There are some things you really, emphatically, absolutely should never, ever do in this semi-sequel: tank rush without infantry support, stop pushing for longer than a minute, and swoop the camera over whatever’s left of the map that needs conquering. After what feels like (and commonly is) hours of furious back-and-forth battles over incremental checkpoints, glancing at that few hundred yards of enemy-infested soil can feel like you’re running on a mined treadmill.
Make no mistake, Assault Squad is relentless both in the volume of opposing forces it throws at you and the constant need to micromanage of dozens of individual units. There’ll be more on that in due course, but let’s start with the basics: as one of five World War II factions (the US, the British, the Russians, the German and the Japanese), you and a tiny team of infantry are plonked at the south end of a lengthy, somewhat rectangular battlefield, with the final capture point off to the north. Available friendly forces expand in size and capabilities as more checkpoints/command posts/roadblocks/circles of sandbags with a stick in the middle are captured, until that group of eight men become forty, flanked by armoured cars and backed up by supply trucks, snipers and the occasional airstrike.

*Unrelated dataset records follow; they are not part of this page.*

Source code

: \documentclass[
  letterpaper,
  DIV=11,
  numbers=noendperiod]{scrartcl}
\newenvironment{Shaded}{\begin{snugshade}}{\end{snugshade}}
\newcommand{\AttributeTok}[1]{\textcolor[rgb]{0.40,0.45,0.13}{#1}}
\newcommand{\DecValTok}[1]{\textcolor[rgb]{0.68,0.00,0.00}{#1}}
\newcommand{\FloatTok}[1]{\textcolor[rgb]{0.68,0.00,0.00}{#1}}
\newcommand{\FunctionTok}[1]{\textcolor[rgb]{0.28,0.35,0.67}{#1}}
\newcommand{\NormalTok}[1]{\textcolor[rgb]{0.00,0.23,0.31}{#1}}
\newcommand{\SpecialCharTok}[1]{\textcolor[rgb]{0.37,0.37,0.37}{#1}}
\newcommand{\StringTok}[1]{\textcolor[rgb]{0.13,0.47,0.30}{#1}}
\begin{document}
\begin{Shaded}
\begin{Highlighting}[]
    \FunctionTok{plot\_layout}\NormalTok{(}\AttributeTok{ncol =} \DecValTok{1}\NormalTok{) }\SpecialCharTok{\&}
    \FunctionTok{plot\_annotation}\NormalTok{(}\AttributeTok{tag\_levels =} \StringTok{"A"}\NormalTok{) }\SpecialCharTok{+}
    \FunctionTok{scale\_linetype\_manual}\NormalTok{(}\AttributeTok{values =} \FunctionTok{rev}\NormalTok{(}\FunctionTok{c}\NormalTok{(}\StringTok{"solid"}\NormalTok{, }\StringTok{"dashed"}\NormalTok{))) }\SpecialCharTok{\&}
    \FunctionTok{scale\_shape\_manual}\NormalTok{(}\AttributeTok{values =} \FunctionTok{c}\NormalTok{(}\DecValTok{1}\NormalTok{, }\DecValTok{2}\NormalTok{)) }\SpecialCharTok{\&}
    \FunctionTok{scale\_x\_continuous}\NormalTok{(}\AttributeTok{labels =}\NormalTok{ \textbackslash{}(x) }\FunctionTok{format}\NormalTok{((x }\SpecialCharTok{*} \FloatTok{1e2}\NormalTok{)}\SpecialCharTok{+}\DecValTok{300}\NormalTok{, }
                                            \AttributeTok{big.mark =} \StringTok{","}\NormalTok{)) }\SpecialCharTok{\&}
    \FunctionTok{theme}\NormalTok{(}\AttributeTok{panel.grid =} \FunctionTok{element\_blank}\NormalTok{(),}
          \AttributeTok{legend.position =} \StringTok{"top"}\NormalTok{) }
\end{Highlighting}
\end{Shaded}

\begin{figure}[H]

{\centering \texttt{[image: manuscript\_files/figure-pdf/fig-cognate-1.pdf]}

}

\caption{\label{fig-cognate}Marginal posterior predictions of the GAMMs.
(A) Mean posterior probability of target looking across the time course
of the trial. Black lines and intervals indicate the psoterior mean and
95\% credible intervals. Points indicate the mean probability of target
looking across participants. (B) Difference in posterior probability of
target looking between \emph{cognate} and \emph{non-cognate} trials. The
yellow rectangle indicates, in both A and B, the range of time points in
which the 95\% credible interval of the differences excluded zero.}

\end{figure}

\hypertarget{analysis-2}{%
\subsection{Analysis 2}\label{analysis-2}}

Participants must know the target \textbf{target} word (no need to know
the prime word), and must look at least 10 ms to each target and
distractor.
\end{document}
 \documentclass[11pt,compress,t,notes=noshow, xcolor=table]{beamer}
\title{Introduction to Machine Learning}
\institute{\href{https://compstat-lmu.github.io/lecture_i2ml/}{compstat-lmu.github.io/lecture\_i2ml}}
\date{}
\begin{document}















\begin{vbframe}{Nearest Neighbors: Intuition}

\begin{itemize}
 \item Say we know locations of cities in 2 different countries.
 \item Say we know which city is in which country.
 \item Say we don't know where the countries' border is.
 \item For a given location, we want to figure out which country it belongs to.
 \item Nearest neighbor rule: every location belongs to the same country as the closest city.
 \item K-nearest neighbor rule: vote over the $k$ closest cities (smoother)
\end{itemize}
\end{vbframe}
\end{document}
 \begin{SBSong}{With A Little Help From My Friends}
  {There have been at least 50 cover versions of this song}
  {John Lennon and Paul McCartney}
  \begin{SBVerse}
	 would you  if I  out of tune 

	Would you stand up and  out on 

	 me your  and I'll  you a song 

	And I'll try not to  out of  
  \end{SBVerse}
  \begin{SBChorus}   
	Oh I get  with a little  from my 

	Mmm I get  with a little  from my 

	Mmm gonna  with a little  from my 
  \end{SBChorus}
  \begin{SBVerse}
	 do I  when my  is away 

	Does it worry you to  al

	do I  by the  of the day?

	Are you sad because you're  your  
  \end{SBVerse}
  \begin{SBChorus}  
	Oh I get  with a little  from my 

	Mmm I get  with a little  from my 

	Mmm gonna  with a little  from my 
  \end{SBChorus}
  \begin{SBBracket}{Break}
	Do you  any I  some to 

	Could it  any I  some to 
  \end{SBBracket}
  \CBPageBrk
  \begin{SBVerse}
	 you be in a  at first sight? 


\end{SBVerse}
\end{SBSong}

To the game’s credit, these unit types compliment each other wonderfully – charging an MG post with terrified conscripts will fail unless a tank blows it to pieces first, but that’ll end up charred in a ditch without rolling in a mortar launcher to clear unfailingly accurate anti-armour placements.
Still, whereas bringing in reinforcements requires careful spending of resources, sharp timing and decent situational awareness, the AI seems to spit out grunts, tanks and turrets at terrifying speeds. The entirety of each mission is spent dislodging these guys from heavily entrenched positions, but they’re so quickly replaced that maintaining a functional force that can both attack and defend requires superhuman clicking reflexes. Ultimately, flags that took eons to capture can be completely overrun in minutes, usually because the huge maps require giving attention to several fronts at once. The complete shelving of resource production mechanics streamlines the process slightly – instead of building factories, soldiers can simply pinch supplies from defeated troops (everyone has their own inventory for weapons, bandages, helmets and so on) or clear out the crew of vehicles to commandeer them. It’s a good system, but even stopping to resupply ammo-starved units with the the pockets of dead Nazis will cost precious time that could make the difference between a successful defence and a messy whitewash. Few other games are this unforgiving at wiping out achievements, and I’m not entirely convinced that’s a good thing.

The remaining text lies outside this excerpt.